### YOUR INSTRUCTIONS
Search the entries below for the word "Outlines" and copy each line that has it.

### DATA FOR PROCESSING
►

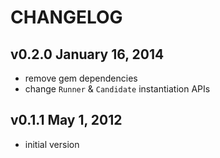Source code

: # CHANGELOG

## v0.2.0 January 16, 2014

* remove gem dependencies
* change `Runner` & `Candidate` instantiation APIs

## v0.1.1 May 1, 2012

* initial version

◄
►

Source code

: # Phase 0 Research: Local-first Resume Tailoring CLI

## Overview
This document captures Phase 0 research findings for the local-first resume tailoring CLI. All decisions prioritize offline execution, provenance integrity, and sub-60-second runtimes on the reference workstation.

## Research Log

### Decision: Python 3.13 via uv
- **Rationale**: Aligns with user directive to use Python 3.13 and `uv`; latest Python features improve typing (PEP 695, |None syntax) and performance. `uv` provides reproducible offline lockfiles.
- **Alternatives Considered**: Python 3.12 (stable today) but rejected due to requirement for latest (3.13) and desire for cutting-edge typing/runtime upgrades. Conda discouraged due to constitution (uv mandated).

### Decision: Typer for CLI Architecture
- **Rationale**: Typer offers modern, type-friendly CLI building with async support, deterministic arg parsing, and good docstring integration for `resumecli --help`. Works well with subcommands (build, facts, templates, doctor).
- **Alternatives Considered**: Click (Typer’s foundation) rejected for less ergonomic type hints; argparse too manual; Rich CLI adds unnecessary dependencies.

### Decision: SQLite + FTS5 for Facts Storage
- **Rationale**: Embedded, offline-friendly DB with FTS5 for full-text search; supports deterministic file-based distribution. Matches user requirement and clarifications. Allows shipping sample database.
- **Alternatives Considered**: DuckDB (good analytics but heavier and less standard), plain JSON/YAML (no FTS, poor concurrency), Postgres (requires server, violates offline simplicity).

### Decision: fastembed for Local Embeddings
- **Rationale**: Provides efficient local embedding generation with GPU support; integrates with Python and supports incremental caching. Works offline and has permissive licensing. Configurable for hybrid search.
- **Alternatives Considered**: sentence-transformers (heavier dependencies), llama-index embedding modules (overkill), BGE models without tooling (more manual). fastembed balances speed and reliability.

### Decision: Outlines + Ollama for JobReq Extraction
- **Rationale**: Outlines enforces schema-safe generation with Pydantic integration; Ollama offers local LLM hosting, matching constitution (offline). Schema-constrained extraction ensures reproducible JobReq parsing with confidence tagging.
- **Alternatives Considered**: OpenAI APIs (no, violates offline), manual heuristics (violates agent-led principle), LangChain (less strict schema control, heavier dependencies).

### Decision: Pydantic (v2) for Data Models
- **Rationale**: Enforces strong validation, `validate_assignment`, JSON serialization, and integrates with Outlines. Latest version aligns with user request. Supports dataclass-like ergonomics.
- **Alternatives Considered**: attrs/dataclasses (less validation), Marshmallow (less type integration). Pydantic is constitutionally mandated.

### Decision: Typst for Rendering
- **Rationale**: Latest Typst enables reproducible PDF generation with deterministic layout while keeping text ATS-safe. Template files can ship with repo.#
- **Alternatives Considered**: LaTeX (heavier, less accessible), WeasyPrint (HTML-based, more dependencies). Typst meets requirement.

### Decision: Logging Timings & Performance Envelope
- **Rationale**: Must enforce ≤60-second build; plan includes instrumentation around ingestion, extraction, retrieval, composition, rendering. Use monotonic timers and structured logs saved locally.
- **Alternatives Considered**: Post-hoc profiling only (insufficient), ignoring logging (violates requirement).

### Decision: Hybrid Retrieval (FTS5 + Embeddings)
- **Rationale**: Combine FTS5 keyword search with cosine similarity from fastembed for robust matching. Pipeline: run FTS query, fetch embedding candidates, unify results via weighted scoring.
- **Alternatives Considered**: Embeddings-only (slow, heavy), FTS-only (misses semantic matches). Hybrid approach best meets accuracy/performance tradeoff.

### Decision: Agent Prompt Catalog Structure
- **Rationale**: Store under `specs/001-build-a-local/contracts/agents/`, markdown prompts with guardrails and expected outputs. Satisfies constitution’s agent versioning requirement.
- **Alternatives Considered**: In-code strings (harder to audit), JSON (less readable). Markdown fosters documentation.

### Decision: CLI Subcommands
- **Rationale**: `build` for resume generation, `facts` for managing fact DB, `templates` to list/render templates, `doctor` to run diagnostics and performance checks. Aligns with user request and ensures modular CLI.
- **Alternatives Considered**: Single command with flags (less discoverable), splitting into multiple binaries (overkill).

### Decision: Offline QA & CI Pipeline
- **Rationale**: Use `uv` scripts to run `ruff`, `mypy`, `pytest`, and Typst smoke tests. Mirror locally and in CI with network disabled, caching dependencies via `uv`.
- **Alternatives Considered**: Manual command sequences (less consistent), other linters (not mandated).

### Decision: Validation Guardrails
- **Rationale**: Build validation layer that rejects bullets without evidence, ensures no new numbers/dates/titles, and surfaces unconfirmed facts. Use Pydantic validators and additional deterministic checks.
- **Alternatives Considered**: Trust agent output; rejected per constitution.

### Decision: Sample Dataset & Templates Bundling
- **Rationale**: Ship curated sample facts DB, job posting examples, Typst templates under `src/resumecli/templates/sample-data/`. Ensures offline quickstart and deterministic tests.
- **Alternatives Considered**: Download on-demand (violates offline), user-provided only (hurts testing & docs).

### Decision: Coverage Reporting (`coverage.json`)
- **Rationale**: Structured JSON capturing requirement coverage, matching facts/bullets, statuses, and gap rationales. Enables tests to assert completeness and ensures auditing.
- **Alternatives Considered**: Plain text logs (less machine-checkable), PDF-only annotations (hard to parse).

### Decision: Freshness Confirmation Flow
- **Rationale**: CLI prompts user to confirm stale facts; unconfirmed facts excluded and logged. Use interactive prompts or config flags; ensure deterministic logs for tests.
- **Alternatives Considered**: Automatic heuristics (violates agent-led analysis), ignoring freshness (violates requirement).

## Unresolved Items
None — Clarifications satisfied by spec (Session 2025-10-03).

◄
►

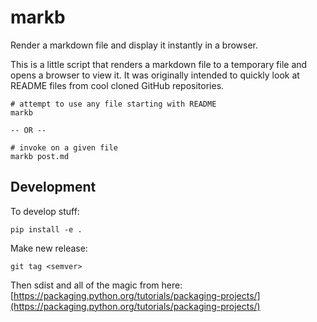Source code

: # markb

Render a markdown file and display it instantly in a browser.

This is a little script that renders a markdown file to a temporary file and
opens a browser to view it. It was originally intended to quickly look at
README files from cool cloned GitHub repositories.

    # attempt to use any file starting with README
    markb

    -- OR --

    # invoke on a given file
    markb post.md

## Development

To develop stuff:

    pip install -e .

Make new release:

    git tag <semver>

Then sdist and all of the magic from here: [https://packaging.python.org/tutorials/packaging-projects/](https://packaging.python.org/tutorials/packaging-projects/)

◄

### SOLUTION TO THIS TASK
### Decision: Outlines + Ollama for JobReq Extraction
- **Rationale**: Outlines enforces schema-safe generation with Pydantic integration; Ollama offers local LLM hosting, matching constitution (offline). Schema-constrained extraction ensures reproducible JobReq parsing with confidence tagging.
- **Rationale**: Enforces strong validation, `validate_assignment`, JSON serialization, and integrates with Outlines. Latest version aligns with user request. Supports dataclass-like ergonomics.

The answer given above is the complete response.